So in here we just check if it's t1's turn to execute. And the next is that we check
the top of the stack for y. And it shows it's t2 so we switch to t2 and continue to
execute. And then we continue to check the log. It's a very simple fashion in this
way when we consume all the logs, we can guarantee that our user scheduler
will follow the same execution pass as the recorded run and finally produce this
error.
Okay? It's -- Yeah?
>>: I have two questions. First, how do you identify the shared variable
[inaudible]?
>> Charles Zang: Yeah. We use a static analysis prior to the run. So there is a
phase of static analysis for identifying the shared variables.
>>: Based on [inaudible], right?
>> Charles Zang: Yeah, we do it conservatively. Yeah.
>>: And the second thing is, the main reason why you're like your recording
phases faster than the global is that you basically allowing parallel-like recording.
Is that right?
>> Charles Zang: That's right. That's right. That's right. It's a very simple idea.
We wonder why anybody hasn't thought of it earlier. But, nonetheless, it is state
of the art order-based deterministic replay technique. It's more lightweight
compared to existing approaches. And we use static analysis and bytecode
transformation to actually achieve like the questions that you just asked. We
have formal proof of replay correctness which I haven't found in any of the earlier
papers, and we contributed the first automated tool available to the public for
replay which is very surprising. We couldn't find any other automated tool for
replaying, but our tool is publicly available for downloading.

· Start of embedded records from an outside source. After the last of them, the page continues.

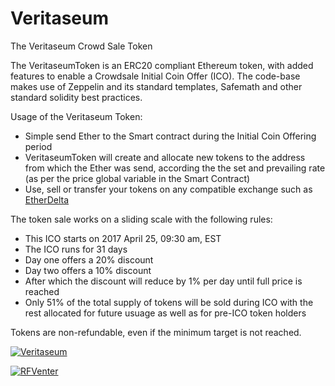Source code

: # Veritaseum
The Veritaseum Crowd Sale Token

The VeritaseumToken is an ERC20 compliant Ethereum token, with added features to enable a Crowdsale Initial Coin Offer (ICO).
The code-base makes use of Zeppelin and its standard templates, Safemath and other standard solidity best practices.

Usage of the Veritaseum Token:

 - Simple send Ether to the Smart contract during the Initial Coin Offering period
 - VeritaseumToken will create and allocate new tokens to the address from which the Ether was send, according the the set and prevailing rate (as per the price global variable in the Smart Contract)
 - Use, sell or transfer your tokens on any compatible exchange such as [EtherDelta](https://etherdelta.github.io/)

The token sale works on a sliding scale with the following rules:

 - This ICO starts on 2017 April 25, 09:30 am, EST
 - The ICO runs for 31 days
 - Day one offers a 20% discount
 - Day two offers a 10% discount
 - After which the discount will reduce by 1% per day until full price is reached
 - Only 51% of the total supply of tokens will be sold during ICO with the rest allocated for future usuage as well as for pre-ICO token holders

Tokens are non-refundable, even if the minimum target is not reached.

[![Veritaseum](https://blog.veritaseum.com/images/logo/latest_logo.png)](https://blog.veritaseum.com/) 

[![RFVenter](https://rfventer.github.io/images/g01.png)](www.rfv.io)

And weaknesses of this approach are also apparent. There are still too many
synchronizations. We have six synchronizations, although, they are local ones.
And essentially when we tried to lock these access vectors, we essentially
eliminated all of these low-level data races even though many of them are benign
or intentional. Essentially we're forcing a sequentially consistent execution of our
program. So these are the weaknesses. Yeah?

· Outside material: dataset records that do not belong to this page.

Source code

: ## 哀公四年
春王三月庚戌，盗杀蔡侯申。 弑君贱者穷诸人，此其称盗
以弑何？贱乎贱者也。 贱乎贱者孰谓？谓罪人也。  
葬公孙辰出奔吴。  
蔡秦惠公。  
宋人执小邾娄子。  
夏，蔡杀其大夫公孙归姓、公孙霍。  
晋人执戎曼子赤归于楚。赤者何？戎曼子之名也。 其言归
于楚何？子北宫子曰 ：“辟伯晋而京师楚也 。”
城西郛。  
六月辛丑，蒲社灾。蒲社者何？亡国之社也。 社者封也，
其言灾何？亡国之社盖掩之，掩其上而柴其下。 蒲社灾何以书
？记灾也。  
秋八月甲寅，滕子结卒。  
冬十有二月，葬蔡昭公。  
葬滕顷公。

>>: In your tool would you do anything to try to optimize away conditionals?
Because you talked about how you execute a statement and then do, you know,
"If I should keep going then execute next statement." Is there anything you do to
try to, you know, say, "Oh, I should just do the next five off the stack?"
>> Charles Zang: You mean for the replay part or for the...
>>: For the replay part.
>> Charles Zang: For the replay part we just execute -- whenever we reach a
shared variable we will actually check the log to check if it's my turn to execute.
So just as I illustrated...
>>: So you're doing each time?
>> Charles Zang: Yeah.
>>: You haven't found a need to put like different tricks in there?
>> Charles Zang: Yeah, it's pretty -- Well, in other words, it's pretty slow. So we
just force, actually -- Each computation we had to check the log to replay.
>>: Yeah.
>> Charles Zang: Yeah, we haven't done any optimization on it.
>>: Thank you.
>> Charles Zang: But our OOPSLA paper actually does some kind of
optimization on it, but I probably don't have time to talk about it. So given all
these weakness of LEAP, we have improved upon it, and we propose to use a
hybrid approach to address some of the weaknesses. So this is an approach that
we require the log, the recorder to synchronize on the writes but not on the
reads. So this is the main contribution of this technique, of STRIDE. I call it a
hybrid approach because it is order-based where we record write orders similar -actually the same as the approach of LEAP. And we match the values of reads -Sorry. It's order-based where we have to record the write order. It's search-based
where we record the values read, and we match those values with the writes
during replay. Okay? So there is sort of a research element in the algorithm as
well. And we use the write order to bound the search complexity, so we don't
have this NPC problem. Actually it's a polynomial time. Okay? So the total
number of steps to search is bounded by KN, where K is number of threads and
N is the total number of operations. So it's a polynomial search.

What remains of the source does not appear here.